La ville passe des siècles dans la contemplation des secrets de ses manuscrits peints en lettre d’or et dans la levée de sa terre crue plongée dans la boue : le monde autour vibre et s’agite, et perd son nom, et son histoire.

En 1828, l’homme européen entre enfin dans cette histoire. Un explorateur français visite des ruines de maisons en terre : c’est Tombouctou. Il s’attendait à voir l’or et la soie qu’avait raconté Hassan. Brûlé par le soleil, l’or est noir et les maisons abandonnés. Où sont les livres ? René Caillé traverse sans rien voir, note dans son journal le nom, dessine quelques maisons en terre, des ruines. L’Or est la boue : et la boue sans les mains qui venaient y plonger n’est que de la terre sèche qui tombe comme des feuilles mortes.
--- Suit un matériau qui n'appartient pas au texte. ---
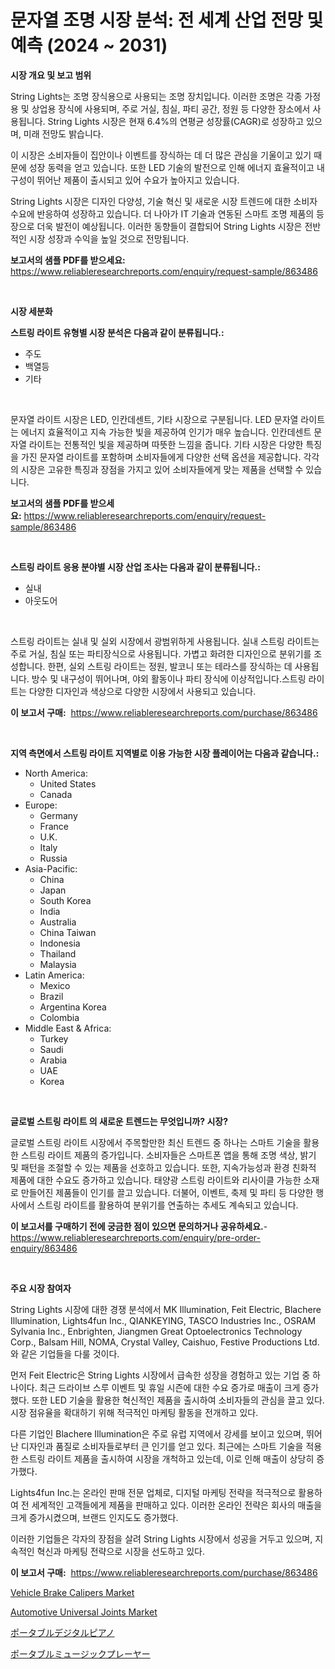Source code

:<p><h1>문자열 조명 시장 분석: 전 세계 산업 전망 및 예측 (2024 ~ 2031)</h1></p><p><strong>시장 개요 및 보고 범위</strong></p>
<p><p>String Lights는 조명 장식용으로 사용되는 조명 장치입니다. 이러한 조명은 각종 가정용 및 상업용 장식에 사용되며, 주로 거실, 침실, 파티 공간, 정원 등 다양한 장소에서 사용됩니다. String Lights 시장은 현재 6.4%의 연평균 성장률(CAGR)로 성장하고 있으며, 미래 전망도 밝습니다.</p><p>이 시장은 소비자들이 집안이나 이벤트를 장식하는 데 더 많은 관심을 기울이고 있기 때문에 성장 동력을 얻고 있습니다. 또한 LED 기술의 발전으로 인해 에너지 효율적이고 내구성이 뛰어난 제품이 출시되고 있어 수요가 높아지고 있습니다.</p><p>String Lights 시장은 디자인 다양성, 기술 혁신 및 새로운 시장 트렌드에 대한 소비자 수요에 반응하여 성장하고 있습니다. 더 나아가 IT 기술과 연동된 스마트 조명 제품의 등장으로 더욱 발전이 예상됩니다. 이러한 동향들이 결합되어 String Lights 시장은 전반적인 시장 성장과 수익을 높일 것으로 전망됩니다.</p></p>
<p><strong>보고서의 샘플 PDF를 받으세요:</strong> <a href="https://www.reliableresearchreports.com/enquiry/request-sample/863486">https://www.reliableresearchreports.com/enquiry/request-sample/863486</a></p>
<p>&nbsp;</p>
<p><strong>시장 세분화</strong></p>
<p><strong>스트링 라이트 유형별 시장 분석은 다음과 같이 분류됩니다.:</strong></p>
<p><ul><li>주도</li><li>백열등</li><li>기타</li></ul></p>
<p>&nbsp;</p>
<p><p>문자열 라이트 시장은 LED, 인칸데센트, 기타 시장으로 구분됩니다. LED 문자열 라이트는 에너지 효율적이고 지속 가능한 빛을 제공하여 인기가 매우 높습니다. 인칸데센트 문자열 라이트는 전통적인 빛을 제공하며 따뜻한 느낌을 줍니다. 기타 시장은 다양한 특징을 가진 문자열 라이트를 포함하며 소비자들에게 다양한 선택 옵션을 제공합니다. 각각의 시장은 고유한 특징과 장점을 가지고 있어 소비자들에게 맞는 제품을 선택할 수 있습니다.</p></p>
<p><strong>보고서의 샘플 PDF를 받으세요:</strong>&nbsp;<a href="https://www.reliableresearchreports.com/enquiry/request-sample/863486">https://www.reliableresearchreports.com/enquiry/request-sample/863486</a></p>
<p>&nbsp;</p>
<p><strong> 스트링 라이트 응용 분야별 시장 산업 조사는 다음과 같이 분류됩니다.:</strong></p>
<p><ul><li>실내</li><li>아웃도어</li></ul></p>
<p>&nbsp;</p>
<p><p>스트링 라이트는 실내 및 실외 시장에서 광범위하게 사용됩니다. 실내 스트링 라이트는 주로 거실, 침실 또는 파티장식으로 사용됩니다. 가볍고 화려한 디자인으로 분위기를 조성합니다. 한편, 실외 스트링 라이트는 정원, 발코니 또는 테라스를 장식하는 데 사용됩니다. 방수 및 내구성이 뛰어나며, 야외 활동이나 파티 장식에 이상적입니다.스트링 라이트는 다양한 디자인과 색상으로 다양한 시장에서 사용되고 있습니다.</p></p>
<p><strong>이 보고서 구매:</strong>&nbsp; <a href="https://www.reliableresearchreports.com/purchase/863486">https://www.reliableresearchreports.com/purchase/863486</a></p>
<p>&nbsp;</p>
<p><strong>지역 측면에서 스트링 라이트 지역별로 이용 가능한 시장 플레이어는 다음과 같습니다.:</strong></p>
<p><ul>
    <li>
        North America:
        <ul>
            <li>United States</li>
            <li>Canada</li>
        </ul>
    </li>
    <li>
        Europe:
        <ul>
            <li>Germany</li>
            <li>France</li>
            <li>U.K.</li>
            <li>Italy</li>
            <li>Russia</li>
        </ul>
    </li>
    <li>
        Asia-Pacific:
        <ul>
            <li>China</li>
            <li>Japan</li>
            <li>South Korea</li>
            <li>India</li>
            <li>Australia</li>
            <li>China Taiwan</li>
            <li>Indonesia</li>
            <li>Thailand</li>
            <li>Malaysia</li>
        </ul>
    </li>
    <li>
        Latin America:
        <ul>
            <li>Mexico</li>
            <li>Brazil</li>
            <li>Argentina Korea</li>
            <li>Colombia</li>
        </ul>
    </li>
    <li>
        Middle East & Africa:
        <ul>
            <li>Turkey</li>
            <li>Saudi</li>
            <li>Arabia</li>
            <li>UAE</li>
            <li>Korea</li>
        </ul>
    </li>
    </ul></p>
<p>&nbsp;</p>
<p><strong>글로벌 스트링 라이트 의 새로운 트렌드는 무엇입니까? 시장?</strong></p>
<p><p>글로벌 스트링 라이트 시장에서 주목할만한 최신 트렌드 중 하나는 스마트 기술을 활용한 스트링 라이트 제품의 증가입니다. 소비자들은 스마트폰 앱을 통해 조명 색상, 밝기 및 패턴을 조절할 수 있는 제품을 선호하고 있습니다. 또한, 지속가능성과 환경 친화적 제품에 대한 수요도 증가하고 있습니다. 태양광 스트링 라이트와 리사이클 가능한 소재로 만들어진 제품들이 인기를 끌고 있습니다. 더불어, 이벤트, 축제 및 파티 등 다양한 행사에서 스트링 라이트를 활용하여 분위기를 연출하는 추세도 계속되고 있습니다.</p></p>
<p><strong>이 보고서를 구매하기 전에 궁금한 점이 있으면 문의하거나 공유하세요.</strong>- <a href="https://www.reliableresearchreports.com/enquiry/pre-order-enquiry/863486">https://www.reliableresearchreports.com/enquiry/pre-order-enquiry/863486</a></p>
<p>&nbsp;</p>
<p><strong>주요 시장 참여자</strong></p>
<p><p>String Lights 시장에 대한 경쟁 분석에서 MK Illumination, Feit Electric, Blachere Illumination, Lights4fun Inc., QIANKEYING, TASCO Industries Inc., OSRAM Sylvania Inc., Enbrighten, Jiangmen Great Optoelectronics Technology Corp., Balsam Hill, NOMA, Crystal Valley, Caishuo, Festive Productions Ltd.와 같은 기업들을 다룰 것이다.</p><p>먼저 Feit Electric은 String Lights 시장에서 급속한 성장을 경험하고 있는 기업 중 하나이다. 최근 드라이브 스루 이벤트 및 휴일 시즌에 대한 수요 증가로 매출이 크게 증가했다. 또한 LED 기술을 활용한 혁신적인 제품을 출시하여 소비자들의 관심을 끌고 있다. 시장 점유율을 확대하기 위해 적극적인 마케팅 활동을 전개하고 있다.</p><p>다른 기업인 Blachere Illumination은 주로 유럽 지역에서 강세를 보이고 있으며, 뛰어난 디자인과 품질로 소비자들로부터 큰 인기를 얻고 있다. 최근에는 스마트 기술을 적용한 스트링 라이트 제품을 출시하여 시장을 개척하고 있는데, 이로 인해 매출이 상당히 증가했다.</p><p>Lights4fun Inc.는 온라인 판매 전문 업체로, 디지털 마케팅 전략을 적극적으로 활용하여 전 세계적인 고객들에게 제품을 판매하고 있다. 이러한 온라인 전략은 회사의 매출을 크게 증가시켰으며, 브랜드 인지도도 증가했다.</p><p>이러한 기업들은 각자의 장점을 살려 String Lights 시장에서 성공을 거두고 있으며, 지속적인 혁신과 마케팅 전략으로 시장을 선도하고 있다.</p></p>
<p><strong>이 보고서 구매:</strong>&nbsp;&nbsp;<a href="https://www.reliableresearchreports.com/purchase/863486">https://www.reliableresearchreports.com/purchase/863486</a></p>
<p><p><a href="https://github.com/shotows/Market-Research-Report-List-1/blob/main/vehicle-brake-calipers-market.md">Vehicle Brake Calipers Market</a></p><p><a href="https://github.com/beatblasta/Market-Research-Report-List-2/blob/main/automotive-universal-joints-market.md">Automotive Universal Joints Market</a></p><p><a href="https://medium.com/@hoped252023/%E3%83%9D%E3%83%BC%E3%82%BF%E3%83%96%E3%83%AB%E3%83%87%E3%82%B8%E3%82%BF%E3%83%AB%E3%83%94%E3%82%A2%E3%83%8E%E3%81%AE%E5%B8%82%E5%A0%B4%E8%A6%8F%E6%A8%A1%E3%81%A8%E5%B8%82%E5%A0%B4%E3%83%88%E3%83%AC%E3%83%B3%E3%83%89-%E5%AE%8C%E5%85%A8%E3%81%AA%E6%A5%AD%E7%95%8C%E6%A6%82%E8%A6%81-2024%E5%B9%B4%E3%81%8B%E3%82%892031%E5%B9%B4-759abbfc4b40">ポータブルデジタルピアノ</a></p><p><a href="https://medium.com/@hoped252023/%E3%83%9D%E3%83%BC%E3%82%BF%E3%83%96%E3%83%AB%E9%9F%B3%E6%A5%BD%E3%83%97%E3%83%AC%E3%83%BC%E3%83%A4%E3%83%BC%E5%B8%82%E5%A0%B4%E8%A6%8F%E6%A8%A1-cagr-%E3%83%88%E3%83%AC%E3%83%B3%E3%83%892024-2030-74194d6abdec">ポータブルミュージックプレーヤー</a></p></p>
Le 1er avril 2012 tombe, lui, un dimanche. C’est le jour où la ville tombe, elle, entre les mains des troupes de Lyad ag Ghali, chef d’Ansar Dine. À partir du 30 juin, les hommes d’armes se livrent à une destruction organisée des tombeaux des saints et des mausolées de Tombouctou : après les murs par les siècles, c’est l’autre désastre. On brûle les manuscrits et l’or et la boue se confondent dans la cendre illisible. Quand le 2ème régiment de parachutistes de la Légion étrangère de l’Armée française pénètrent dans Tombouctou libéré, la nuit du 27 au 28 janvier 2013, la ville n’existe plus.

Quelques mois plus tard, mon jeune frère marche avec ses frères d’armes dans la ville sacrée de Tombouctou, regarde les mausolées de pierre crue effondrée, pose les yeux sur les signes effacés des tombeaux. Il m’écrit. Je recevrai la carte postale de Tombouctou quelques jours après.

Tombouctou n’existe que dans le souvenir qu’on a perdu d’elle, peut-être, dans le nom d’une rue qui charrie les vivants et les morts, et dans l’écriture qu’on se passerait, comme un manuscrit brûlé, le contraire de la cendre et de la boue : comme un secret.

[1« Ce n’est pas un hasard si le Songhaï, avec Tombouctou, sa principale ville, réalisa [...] à la veille de la Renaissance européenne, la civilisation africaine la plus riche, sinon la plus brillante, parce que la plus humaine » (Léopold Sédar Senghor).